Investors with a long-term horizon don’t worry about the day-to-day market moves; only the long-term matters to them. Day traders, on the other hand, hang on every twist and turn in stock prices. They try to make a quick profit and move on to the next trade. They love volatility and, fortunately for them, there’s been plenty of that lately.
Look at stocks. The Dow made its all-time high of 37,000 at the beginning of the year, then dropped 20%. Over the summer it recouped 58% of the loss but appears to be heading lower again.
Stocks have plenty of company. For a long time, gold had support at the $1800 level, but after five consecutive months of declines – the longest losing streak in four years – it dropped to $1700. In March, silver was above $26/ounce – now it’s at a two-year low of $17.50.
Oil too has been up, down and all around, rising from $77/barrel at the beginning of January to a multi-year high of $120; now it’s in the $87 range. Interest rates are soaring. Cryptos have been the most volatile of all; the group collapsed, generating losses over one trillion dollars.
Despite these sharp declines, long-term players could still make lots of profit. In the interim, some skillful and lucky day traders have been raking in profits hand over fist by buying and selling; others learned a painful lesson about how hard it is to be a day trader.
Following are experiences some would-be day traders have had. Their names have been changed to respect their privacy, but the events are real.
Ben had a prestigious job and high-paying job – enough to cover his expenses and have money left over, which he promptly put into the market. Always a good stock picker, trading was becoming a very lucrative sideline. “Nothing is like trading,” he said, and hoped it would become his full-time job.
Ben should have been grateful for his blessings, but every profitable trade simply whetted his appetite for more. Each day he began devoting more time to the market, searching for stocks making new highs and buying heavily. Unfortunately, this came at the expense of his job performance, which had deteriorated noticeably, a fact that should have been obvious to Ben but wasn’t until a manager made that point bluntly.
Curiously, along the way, Ben’s trading acumen also deteriorated. Profitable trades made so frequently just a few weeks before morphed into losses. Ben made nearly three hundred trades in just a few months. A few were very profitable, but most generated small losses and a few losses that were not so small.
Despite all the time and effort he “invested,” he lost money, his once-good standing at work was ruined, and his enthusiasm for his job and the market gone. True, Ben scored with a few jabs. But when the bout ended, the market was the winner by a TKO.
Richie had a somewhat similar approach to beating the market. He searched for industries moving into favor, followed the strongest stocks in those groups, and waited for them to pull back; then he bought on the dip.

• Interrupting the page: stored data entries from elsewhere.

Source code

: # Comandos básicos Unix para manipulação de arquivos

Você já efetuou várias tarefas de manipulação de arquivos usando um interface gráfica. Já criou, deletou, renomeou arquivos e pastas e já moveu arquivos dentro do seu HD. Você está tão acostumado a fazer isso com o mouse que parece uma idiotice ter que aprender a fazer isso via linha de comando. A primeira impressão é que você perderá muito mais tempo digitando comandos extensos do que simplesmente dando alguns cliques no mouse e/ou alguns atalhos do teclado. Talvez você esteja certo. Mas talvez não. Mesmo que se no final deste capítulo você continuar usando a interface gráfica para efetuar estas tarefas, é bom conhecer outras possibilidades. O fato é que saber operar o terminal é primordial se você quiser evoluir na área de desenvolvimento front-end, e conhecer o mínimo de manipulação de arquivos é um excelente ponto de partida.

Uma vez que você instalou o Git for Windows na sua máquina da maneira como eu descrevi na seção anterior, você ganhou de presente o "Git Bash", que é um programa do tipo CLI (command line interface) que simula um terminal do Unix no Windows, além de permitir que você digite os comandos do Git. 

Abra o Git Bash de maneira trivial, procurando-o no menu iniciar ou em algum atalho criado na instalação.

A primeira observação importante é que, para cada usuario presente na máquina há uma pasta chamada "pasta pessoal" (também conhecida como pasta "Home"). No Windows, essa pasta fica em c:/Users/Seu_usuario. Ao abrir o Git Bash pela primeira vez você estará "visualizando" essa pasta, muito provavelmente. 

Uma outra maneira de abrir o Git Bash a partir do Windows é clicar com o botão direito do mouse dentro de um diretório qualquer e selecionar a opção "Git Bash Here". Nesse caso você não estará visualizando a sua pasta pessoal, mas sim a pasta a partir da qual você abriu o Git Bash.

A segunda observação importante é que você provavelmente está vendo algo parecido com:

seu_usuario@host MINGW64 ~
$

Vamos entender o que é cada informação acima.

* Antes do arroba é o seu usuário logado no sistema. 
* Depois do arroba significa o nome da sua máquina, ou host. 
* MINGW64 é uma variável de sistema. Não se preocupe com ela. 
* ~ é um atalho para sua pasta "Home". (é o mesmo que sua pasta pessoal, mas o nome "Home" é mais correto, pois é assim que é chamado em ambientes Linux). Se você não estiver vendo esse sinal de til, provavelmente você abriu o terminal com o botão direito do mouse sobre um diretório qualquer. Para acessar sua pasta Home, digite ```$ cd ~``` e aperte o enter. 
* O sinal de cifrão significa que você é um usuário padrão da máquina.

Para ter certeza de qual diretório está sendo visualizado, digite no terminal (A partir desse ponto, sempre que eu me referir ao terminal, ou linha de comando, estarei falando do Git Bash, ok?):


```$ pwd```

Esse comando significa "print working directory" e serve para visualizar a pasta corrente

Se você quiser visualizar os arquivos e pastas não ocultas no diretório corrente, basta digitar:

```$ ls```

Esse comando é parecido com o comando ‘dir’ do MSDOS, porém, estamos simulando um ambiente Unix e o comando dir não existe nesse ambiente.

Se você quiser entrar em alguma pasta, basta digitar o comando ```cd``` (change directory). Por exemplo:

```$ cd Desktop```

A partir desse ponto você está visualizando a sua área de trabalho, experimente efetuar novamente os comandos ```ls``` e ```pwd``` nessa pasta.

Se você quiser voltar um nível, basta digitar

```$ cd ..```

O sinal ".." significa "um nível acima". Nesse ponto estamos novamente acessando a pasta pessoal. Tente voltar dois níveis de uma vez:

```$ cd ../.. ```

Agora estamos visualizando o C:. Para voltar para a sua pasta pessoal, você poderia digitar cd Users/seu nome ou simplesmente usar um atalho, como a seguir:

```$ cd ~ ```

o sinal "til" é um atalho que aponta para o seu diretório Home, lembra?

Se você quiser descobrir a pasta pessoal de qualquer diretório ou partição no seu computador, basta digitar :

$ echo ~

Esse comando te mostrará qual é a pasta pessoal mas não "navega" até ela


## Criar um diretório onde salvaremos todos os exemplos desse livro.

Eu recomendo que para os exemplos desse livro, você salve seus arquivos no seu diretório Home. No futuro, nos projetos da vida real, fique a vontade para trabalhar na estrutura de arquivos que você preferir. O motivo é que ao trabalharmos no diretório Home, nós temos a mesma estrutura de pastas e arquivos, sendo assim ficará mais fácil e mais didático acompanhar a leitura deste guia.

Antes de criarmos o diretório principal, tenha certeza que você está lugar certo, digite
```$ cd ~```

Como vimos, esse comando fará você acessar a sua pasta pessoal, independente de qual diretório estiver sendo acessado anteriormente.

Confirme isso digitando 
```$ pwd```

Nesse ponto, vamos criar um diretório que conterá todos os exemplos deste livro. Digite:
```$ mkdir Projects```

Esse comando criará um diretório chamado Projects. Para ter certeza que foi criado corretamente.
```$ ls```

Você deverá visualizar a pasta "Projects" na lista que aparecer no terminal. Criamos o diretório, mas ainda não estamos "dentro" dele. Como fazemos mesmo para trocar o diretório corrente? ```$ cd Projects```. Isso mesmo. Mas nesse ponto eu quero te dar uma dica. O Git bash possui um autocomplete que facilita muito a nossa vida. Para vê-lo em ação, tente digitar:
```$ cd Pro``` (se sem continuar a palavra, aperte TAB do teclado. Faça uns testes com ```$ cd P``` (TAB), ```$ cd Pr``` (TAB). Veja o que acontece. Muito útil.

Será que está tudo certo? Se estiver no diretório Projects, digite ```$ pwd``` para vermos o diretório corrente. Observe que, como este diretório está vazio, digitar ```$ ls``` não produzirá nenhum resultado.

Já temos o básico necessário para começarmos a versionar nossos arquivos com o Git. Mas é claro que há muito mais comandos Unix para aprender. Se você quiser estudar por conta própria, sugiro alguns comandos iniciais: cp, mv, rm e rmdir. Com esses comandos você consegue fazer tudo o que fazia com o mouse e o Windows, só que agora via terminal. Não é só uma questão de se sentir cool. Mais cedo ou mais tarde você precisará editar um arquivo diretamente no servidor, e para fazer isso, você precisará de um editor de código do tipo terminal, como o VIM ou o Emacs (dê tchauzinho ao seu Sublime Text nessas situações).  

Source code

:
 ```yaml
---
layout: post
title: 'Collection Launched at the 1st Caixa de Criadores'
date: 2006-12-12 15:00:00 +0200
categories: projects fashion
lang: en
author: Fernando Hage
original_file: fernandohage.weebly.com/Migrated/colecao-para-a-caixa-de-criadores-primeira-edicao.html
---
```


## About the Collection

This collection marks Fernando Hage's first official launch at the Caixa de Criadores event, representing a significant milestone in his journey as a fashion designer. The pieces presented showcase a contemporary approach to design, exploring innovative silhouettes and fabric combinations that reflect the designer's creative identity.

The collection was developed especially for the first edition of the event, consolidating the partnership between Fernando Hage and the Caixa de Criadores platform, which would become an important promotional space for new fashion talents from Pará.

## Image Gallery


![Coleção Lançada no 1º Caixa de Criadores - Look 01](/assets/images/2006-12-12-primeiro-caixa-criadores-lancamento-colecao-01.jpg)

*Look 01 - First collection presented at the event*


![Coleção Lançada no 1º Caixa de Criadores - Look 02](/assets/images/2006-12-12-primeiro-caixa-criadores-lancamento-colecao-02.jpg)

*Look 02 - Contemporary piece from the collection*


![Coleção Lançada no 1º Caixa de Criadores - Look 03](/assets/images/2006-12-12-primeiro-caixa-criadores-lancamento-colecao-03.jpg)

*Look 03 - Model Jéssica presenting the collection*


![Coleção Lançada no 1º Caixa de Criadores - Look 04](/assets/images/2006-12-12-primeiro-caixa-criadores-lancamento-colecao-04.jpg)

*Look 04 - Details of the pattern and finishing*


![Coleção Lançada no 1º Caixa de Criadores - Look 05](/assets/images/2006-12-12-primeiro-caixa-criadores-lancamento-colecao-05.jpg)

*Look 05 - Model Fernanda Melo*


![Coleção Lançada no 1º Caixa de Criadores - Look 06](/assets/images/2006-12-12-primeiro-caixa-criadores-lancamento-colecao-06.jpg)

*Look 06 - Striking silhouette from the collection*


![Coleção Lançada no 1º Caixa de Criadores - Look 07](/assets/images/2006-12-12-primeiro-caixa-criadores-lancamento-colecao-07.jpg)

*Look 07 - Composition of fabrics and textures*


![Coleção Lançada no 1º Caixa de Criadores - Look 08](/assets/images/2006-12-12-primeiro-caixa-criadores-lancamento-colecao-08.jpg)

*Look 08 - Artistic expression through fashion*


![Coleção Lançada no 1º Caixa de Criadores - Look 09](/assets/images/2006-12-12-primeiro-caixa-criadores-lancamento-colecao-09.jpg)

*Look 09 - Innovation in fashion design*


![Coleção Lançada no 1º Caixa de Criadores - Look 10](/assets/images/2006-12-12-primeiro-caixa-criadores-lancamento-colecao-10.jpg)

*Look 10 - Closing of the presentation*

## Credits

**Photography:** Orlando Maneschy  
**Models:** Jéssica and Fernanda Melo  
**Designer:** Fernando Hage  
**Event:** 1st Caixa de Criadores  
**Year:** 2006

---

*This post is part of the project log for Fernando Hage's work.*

Many of those stocks continued to trend higher, enabling him to make quick and frequent profits. This strategy yielded many winners – none spectacular, but hitting lots of singles and doubles was driving in runs. Richie became so sure that he could beat the market that he gave up his job to trade full time.
The party was great while it lasted, but a sharp downturn in the market changed the game, and in the new normal his strategy stopped working; there were no profitable trades to speak of. Worse, Richie’s cash reserves were dropping fast, and withdrawing money he needed to live on accelerated the decline. He borrowed money from relatives and friends to help weather the crisis, but those were just a bandage on a very raw wound.
Trading every day had become more than stressful – it was agony – and he began suffering from digestive ailments and back pain; at night he couldn’t fall asleep and in the morning lacked energy to start the day. With his physical and emotional well-being clearly deteriorating Richie threw in the towel and asked his former employer for his old job.
Richie was fortunate because he was rehired. Also, he had loyal friends who continued to help. It took almost a year to regain his health and repay his loans – a year that seemed like it would never end. These days he has no investments and intends to keep it that way.
For Better Or Worse
Like others eager to trade full time, Daniel was hooked on the market, but there was a difference: he was a newlywed, filled with dreams and still on a high from his wedding. Armed with his own savings, those of his bride, and wedding gifts, he was eager to do combat with the market.
Daniel had prepared carefully for this day by making numerous paper trades, learning important lessons about both the market and himself.
When making paper trades he was very aggressive and did quite well. But reality was very different, as he hesitated to risk money that had been so difficult to accumulate and that was supposed to be a cushion for a lifetime.
Daniel began second guessing himself, hesitated to make risky trades, and found it increasingly difficult to make decisions. His dreams of becoming a great day trader were elusive and left him frustrated, depressed, and too embarrassed to explain the situation to his wife. Daniel ultimately concluded that full-time trading was not for him, but by that point it was an expensive lesson.
Although these individuals were in very different stages of their lives, one thing they shared is being unprepared for the intense emotional battle traders have to wage each day – not only with the market but with themselves. Maybe dealing with intense emotional swings is what makes full-time trading so difficult, and not the complexities of stocks and markets.
There’s a huge bucket of gold for those traders who can ride this bronco. Unfortunately, only a small percentage of us can hold on for the ride.